• **Your instructions**
In the records below, find the line containing "## ❓ Problema". Output it and every line after it to the end, unchanged, with no pictures.

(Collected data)

***

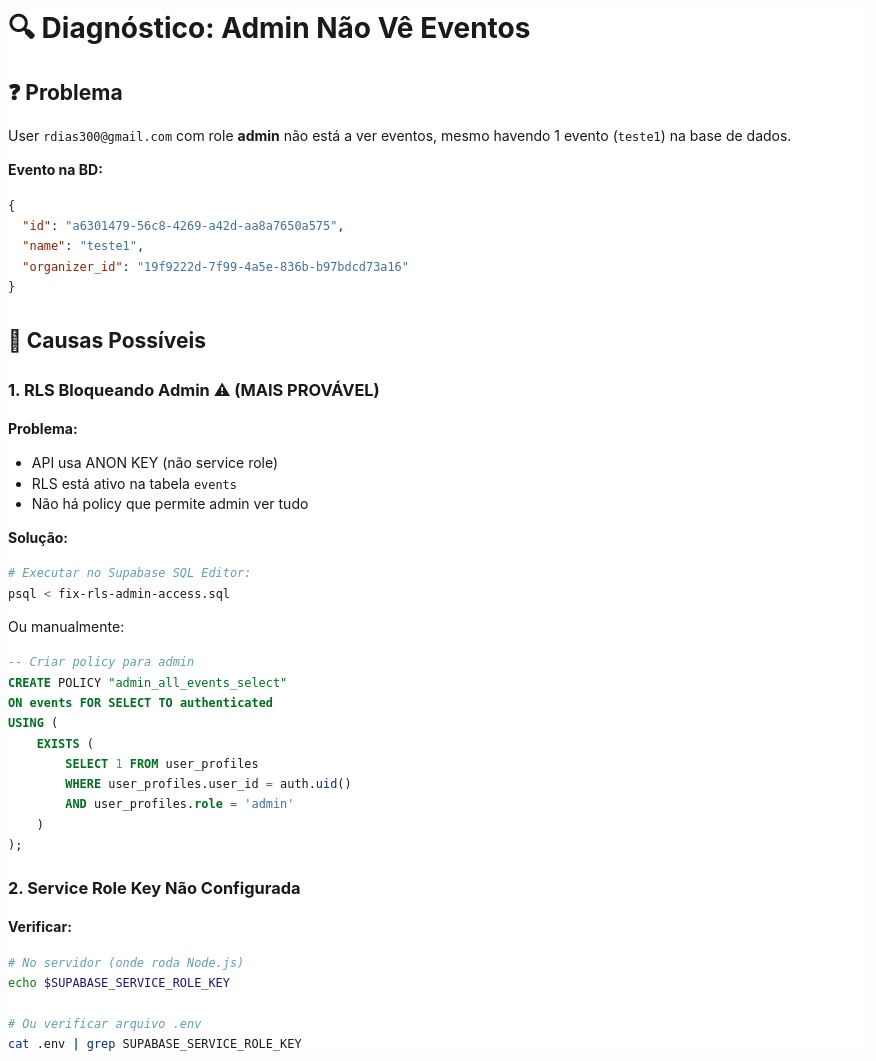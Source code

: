 # 🔍 Diagnóstico: Admin Não Vê Eventos

## ❓ Problema

User `rdias300@gmail.com` com role **admin** não está a ver eventos, mesmo havendo 1 evento (`teste1`) na base de dados.

**Evento na BD:**
```json
{
  "id": "a6301479-56c8-4269-a42d-aa8a7650a575",
  "name": "teste1",
  "organizer_id": "19f9222d-7f99-4a5e-836b-b97bdcd73a16"
}
```

## 🎯 Causas Possíveis

### 1. RLS Bloqueando Admin ⚠️ (MAIS PROVÁVEL)

**Problema:** 
- API usa ANON KEY (não service role)
- RLS está ativo na tabela `events`
- Não há policy que permite admin ver tudo

**Solução:**
```bash
# Executar no Supabase SQL Editor:
psql < fix-rls-admin-access.sql
```

Ou manualmente:
```sql
-- Criar policy para admin
CREATE POLICY "admin_all_events_select" 
ON events FOR SELECT TO authenticated
USING (
    EXISTS (
        SELECT 1 FROM user_profiles
        WHERE user_profiles.user_id = auth.uid()
        AND user_profiles.role = 'admin'
    )
);
```

### 2. Service Role Key Não Configurada

**Verificar:**
```bash
# No servidor (onde roda Node.js)
echo $SUPABASE_SERVICE_ROLE_KEY

# Ou verificar arquivo .env
cat .env | grep SUPABASE_SERVICE_ROLE_KEY
```
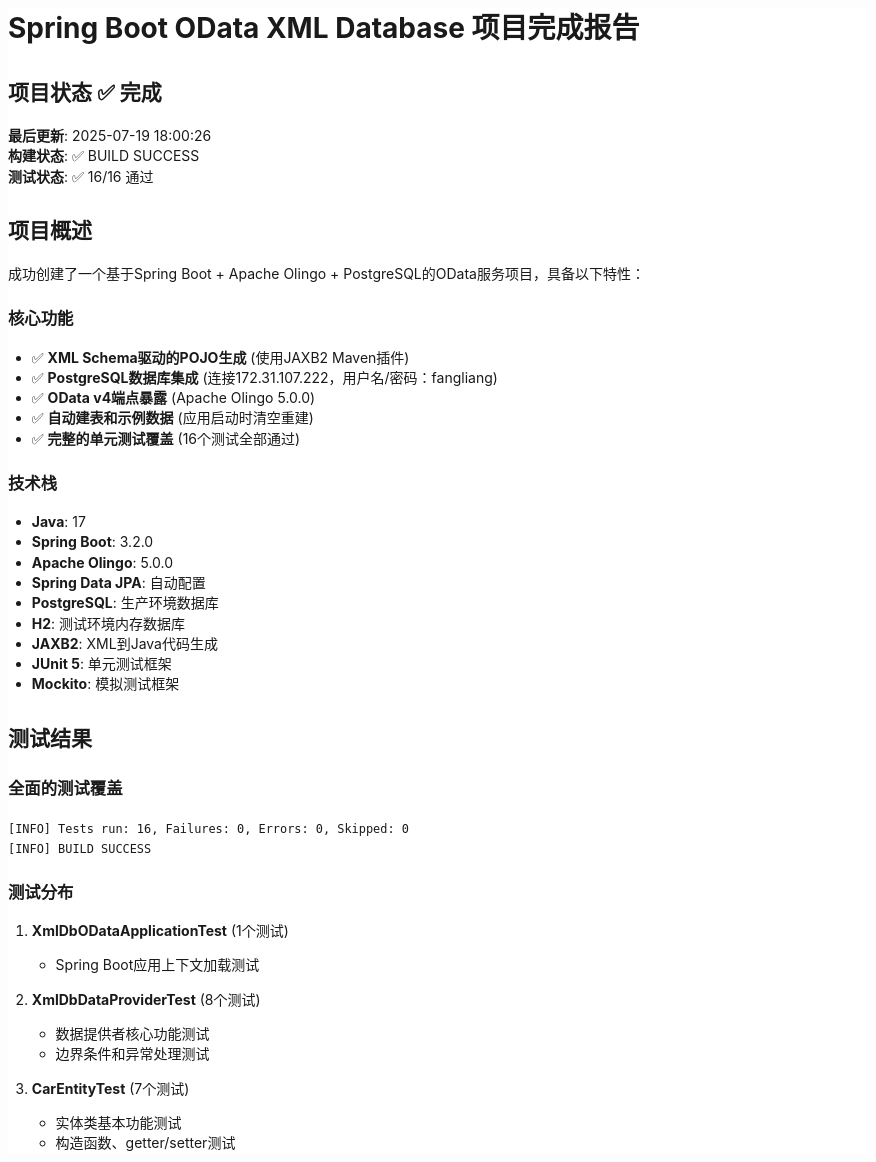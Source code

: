 # Spring Boot OData XML Database 项目完成报告

## 项目状态 ✅ 完成

**最后更新**: 2025-07-19 18:00:26  
**构建状态**: ✅ BUILD SUCCESS  
**测试状态**: ✅ 16/16 通过  

## 项目概述

成功创建了一个基于Spring Boot + Apache Olingo + PostgreSQL的OData服务项目，具备以下特性：

### 核心功能
- ✅ **XML Schema驱动的POJO生成** (使用JAXB2 Maven插件)
- ✅ **PostgreSQL数据库集成** (连接172.31.107.222，用户名/密码：fangliang)
- ✅ **OData v4端点暴露** (Apache Olingo 5.0.0)
- ✅ **自动建表和示例数据** (应用启动时清空重建)
- ✅ **完整的单元测试覆盖** (16个测试全部通过)

### 技术栈
- **Java**: 17
- **Spring Boot**: 3.2.0
- **Apache Olingo**: 5.0.0
- **Spring Data JPA**: 自动配置
- **PostgreSQL**: 生产环境数据库
- **H2**: 测试环境内存数据库
- **JAXB2**: XML到Java代码生成
- **JUnit 5**: 单元测试框架
- **Mockito**: 模拟测试框架

## 测试结果

### 全面的测试覆盖
```
[INFO] Tests run: 16, Failures: 0, Errors: 0, Skipped: 0
[INFO] BUILD SUCCESS
```

### 测试分布
1. **XmlDbODataApplicationTest** (1个测试)
   - Spring Boot应用上下文加载测试

2. **XmlDbDataProviderTest** (8个测试)
   - 数据提供者核心功能测试
   - 边界条件和异常处理测试

3. **CarEntityTest** (7个测试)
   - 实体类基本功能测试
   - 构造函数、getter/setter测试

***

• **Completed task**
## ❓ Problema

User `rdias300@gmail.com` com role **admin** não está a ver eventos, mesmo havendo 1 evento (`teste1`) na base de dados.

**Evento na BD:**
```json
{
  "id": "a6301479-56c8-4269-a42d-aa8a7650a575",
  "name": "teste1",
  "organizer_id": "19f9222d-7f99-4a5e-836b-b97bdcd73a16"
}
```

## 🎯 Causas Possíveis

### 1. RLS Bloqueando Admin ⚠️ (MAIS PROVÁVEL)

**Problema:** 
- API usa ANON KEY (não service role)
- RLS está ativo na tabela `events`
- Não há policy que permite admin ver tudo

**Solução:**
```bash
# Executar no Supabase SQL Editor:
psql < fix-rls-admin-access.sql
```

Ou manualmente:
```sql
-- Criar policy para admin
CREATE POLICY "admin_all_events_select" 
ON events FOR SELECT TO authenticated
USING (
    EXISTS (
        SELECT 1 FROM user_profiles
        WHERE user_profiles.user_id = auth.uid()
        AND user_profiles.role = 'admin'
    )
);
```

### 2. Service Role Key Não Configurada

**Verificar:**
```bash
# No servidor (onde roda Node.js)
echo $SUPABASE_SERVICE_ROLE_KEY

# Ou verificar arquivo .env
cat .env | grep SUPABASE_SERVICE_ROLE_KEY
```
Source code

: # Spring Boot OData XML Database 项目完成报告

## 项目状态 ✅ 完成

**最后更新**: 2025-07-19 18:00:26  
**构建状态**: ✅ BUILD SUCCESS  
**测试状态**: ✅ 16/16 通过  

## 项目概述

成功创建了一个基于Spring Boot + Apache Olingo + PostgreSQL的OData服务项目，具备以下特性：

### 核心功能
- ✅ **XML Schema驱动的POJO生成** (使用JAXB2 Maven插件)
- ✅ **PostgreSQL数据库集成** (连接172.31.107.222，用户名/密码：fangliang)
- ✅ **OData v4端点暴露** (Apache Olingo 5.0.0)
- ✅ **自动建表和示例数据** (应用启动时清空重建)
- ✅ **完整的单元测试覆盖** (16个测试全部通过)

### 技术栈
- **Java**: 17
- **Spring Boot**: 3.2.0
- **Apache Olingo**: 5.0.0
- **Spring Data JPA**: 自动配置
- **PostgreSQL**: 生产环境数据库
- **H2**: 测试环境内存数据库
- **JAXB2**: XML到Java代码生成
- **JUnit 5**: 单元测试框架
- **Mockito**: 模拟测试框架

## 测试结果

### 全面的测试覆盖
```
[INFO] Tests run: 16, Failures: 0, Errors: 0, Skipped: 0
[INFO] BUILD SUCCESS
```

### 测试分布
1. **XmlDbODataApplicationTest** (1个测试)
   - Spring Boot应用上下文加载测试

2. **XmlDbDataProviderTest** (8个测试)
   - 数据提供者核心功能测试
   - 边界条件和异常处理测试

3. **CarEntityTest** (7个测试)
   - 实体类基本功能测试
   - 构造函数、getter/setter测试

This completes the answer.